- [THE PROBLEM]: Count the lines in the entries that contain the string "https". State nothing but the number.

──────── DATASET RECORDS ────────

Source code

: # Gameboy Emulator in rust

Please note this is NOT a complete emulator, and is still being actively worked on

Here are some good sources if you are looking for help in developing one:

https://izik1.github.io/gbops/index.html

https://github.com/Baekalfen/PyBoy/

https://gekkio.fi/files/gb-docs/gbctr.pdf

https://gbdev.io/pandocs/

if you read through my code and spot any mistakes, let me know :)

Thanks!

────────
──────── DATASET RECORDS ────────

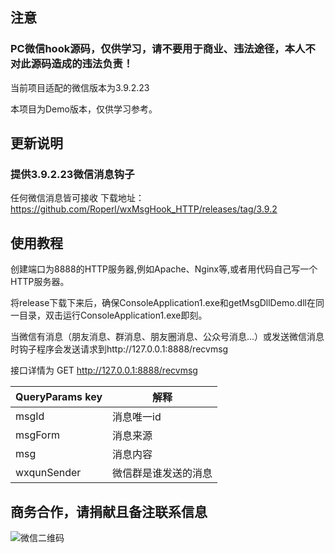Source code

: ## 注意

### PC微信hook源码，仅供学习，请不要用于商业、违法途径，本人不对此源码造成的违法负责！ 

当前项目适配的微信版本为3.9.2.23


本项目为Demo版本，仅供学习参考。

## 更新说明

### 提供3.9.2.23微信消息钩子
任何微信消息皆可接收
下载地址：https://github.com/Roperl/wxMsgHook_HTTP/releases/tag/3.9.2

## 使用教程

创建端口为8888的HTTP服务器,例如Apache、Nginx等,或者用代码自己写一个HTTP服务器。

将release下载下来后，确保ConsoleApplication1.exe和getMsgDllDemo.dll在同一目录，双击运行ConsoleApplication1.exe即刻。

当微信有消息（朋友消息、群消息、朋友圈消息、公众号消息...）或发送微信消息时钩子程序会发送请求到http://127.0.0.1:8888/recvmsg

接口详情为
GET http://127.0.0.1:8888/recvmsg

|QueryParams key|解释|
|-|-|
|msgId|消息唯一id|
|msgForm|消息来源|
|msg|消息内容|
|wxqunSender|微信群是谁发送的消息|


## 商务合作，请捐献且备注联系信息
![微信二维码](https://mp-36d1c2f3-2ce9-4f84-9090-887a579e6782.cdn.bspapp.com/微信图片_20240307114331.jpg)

────────

- [REPLY TO THE EXERCISE]: 6